Targeted therapy of Apt-siRNA combining with docetaxel for PSMA-positive prostate cancer and monitoring imaging of 99Tc m-Apt-siRNA
10.3760/cma.j.cn321828-20201027-00394
- VernacularTitle:Apt-siRNA联合多西他赛靶向治疗PSMA阳性前列腺癌及 99Tc m-Apt-siRNA的显像监测
- Author:
Yuying JIAO
1
;
Li LI
;
Peng FU
Author Information
1. 哈尔滨医科大学附属第一医院核医学科,哈尔滨 150000
- Keywords:
Prostatic neoplasm;
Prostate-specific membrane antigen;
RNA, small interfering;
Taxoids;
Technetium;
Radionuclide imaging;
Mice, nude
- From:
Chinese Journal of Nuclear Medicine and Molecular Imaging
2022;42(7):406-411
- CountryChina
- Language:Chinese
-
Abstract:
Objective:Apt-A10-3.2 (aptamer of prostate specific membrane antigen (PSMA)) can be used as a specific ligand for early diagnosis and targeted treatment of prostate cancer. Mouse double minute 2 homolog (MDM2) is closely related to the malignancy of prostate cancer, and MDM2 small interfering RNA (siRNA) can silence MDM2 gene through RNA interference.
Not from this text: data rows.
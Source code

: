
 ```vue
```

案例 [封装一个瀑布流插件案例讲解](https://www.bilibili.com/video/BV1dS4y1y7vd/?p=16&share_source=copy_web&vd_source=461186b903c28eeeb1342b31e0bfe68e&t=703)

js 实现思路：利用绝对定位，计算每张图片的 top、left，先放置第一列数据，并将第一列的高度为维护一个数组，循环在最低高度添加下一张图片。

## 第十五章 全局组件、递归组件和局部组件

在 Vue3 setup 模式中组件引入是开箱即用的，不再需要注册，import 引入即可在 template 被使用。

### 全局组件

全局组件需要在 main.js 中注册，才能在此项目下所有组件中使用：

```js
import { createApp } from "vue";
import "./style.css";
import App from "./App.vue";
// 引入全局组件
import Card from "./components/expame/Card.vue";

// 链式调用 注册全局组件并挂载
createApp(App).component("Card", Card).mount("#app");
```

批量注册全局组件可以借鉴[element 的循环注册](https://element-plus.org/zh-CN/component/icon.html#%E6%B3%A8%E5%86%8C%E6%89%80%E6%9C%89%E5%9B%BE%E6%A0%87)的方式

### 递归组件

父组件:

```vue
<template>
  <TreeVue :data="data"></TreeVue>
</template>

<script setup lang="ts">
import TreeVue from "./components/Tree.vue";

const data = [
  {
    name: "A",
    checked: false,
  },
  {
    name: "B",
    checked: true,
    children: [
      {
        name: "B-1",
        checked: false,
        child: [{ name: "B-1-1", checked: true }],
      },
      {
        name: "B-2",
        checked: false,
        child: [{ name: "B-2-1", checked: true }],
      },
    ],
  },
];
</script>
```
To design a novel chimera of PSMA Apt-MDM2 siRNA and combine it with docetaxel (DTX) to explore a new diagnosis and treatment model combining targeted therapy of PSMA-positive prostate cancer with 99Tc m-chimera imaging monitoring. Methods:Apt-siRNA were obtained by covalent connection of PSMA Apt-A10-3.2 and MDM2 siRNA, which was combined with DTX to treat PSMA-positive prostate cancer cell lines (22RV1 and LNCaP). Cell lines were treated with Apt-siRNA alone or in combination with DTX. The levels of MDM2 and apoptosis-related proteins (B-cell lymphoma-2 (Bcl-2), Bcl-2-associated X (Bax), poly ADP-ribose polymerase (PARP), caspase-3) were detected by Western blot, which were used to evaluate the therapeutic effect. Fifteen BALB/c mice bearing 22RV1 xenografts were treated with PBS, DTX+ Apt-siRNA (200 pmol) and DTX+ Apt-siRNA (400 pmol), respectively. Tumor volume and MDM2 level were observed, and 99Tc m-Apt-siRNA SPECT imaging was performed to obtain the tumor/muscle (T/M) ratio. One-way analysis of variance, Tukey′s test and linear regression analysis were used for data analysis. Results:The levels of MDM2 protein were significantly decreased by Apt-siRNA (0.25±0.02, F=183.40, P<0.001; 0.56±0.03, F=37.15, P<0.001) in 22RV1 and LNCaP cells. After the treatment of Apt-siRNA+ DTX, the levels of Bcl-2 were significantly decreased, and the levels of Bax, PARP and caspase-3 were significantly increased. MDM2 protein level (400 pmol: 0.59±0.12; F=49.99, P=0.023) and tumor volume (400 pmol: (0.22±0.07) cm 3;F=71.30, P=0.039) were significantly inhibited by Apt-siRNA+ DTX in mice bearing 22RV1 xenografts. As for 99Tc m-Apt-siRNA SPECT imaging in vivo, T/M ratio of treatment group was significantly decreased (400 pmol: 2.07±0.22; F=34.99, P=0.022), and there was a linear regression relationship between T/M ratio and the expression level of MDM2 ( R2=0.875, P<0.001). Conclusion:Apt-siRNA combined with DTX can effectively inhibit the progression of prostate cancer, and realize visual targeted diagnosis and treatment of PSMA-positive prostate cancer by coupling radionuclide technetium.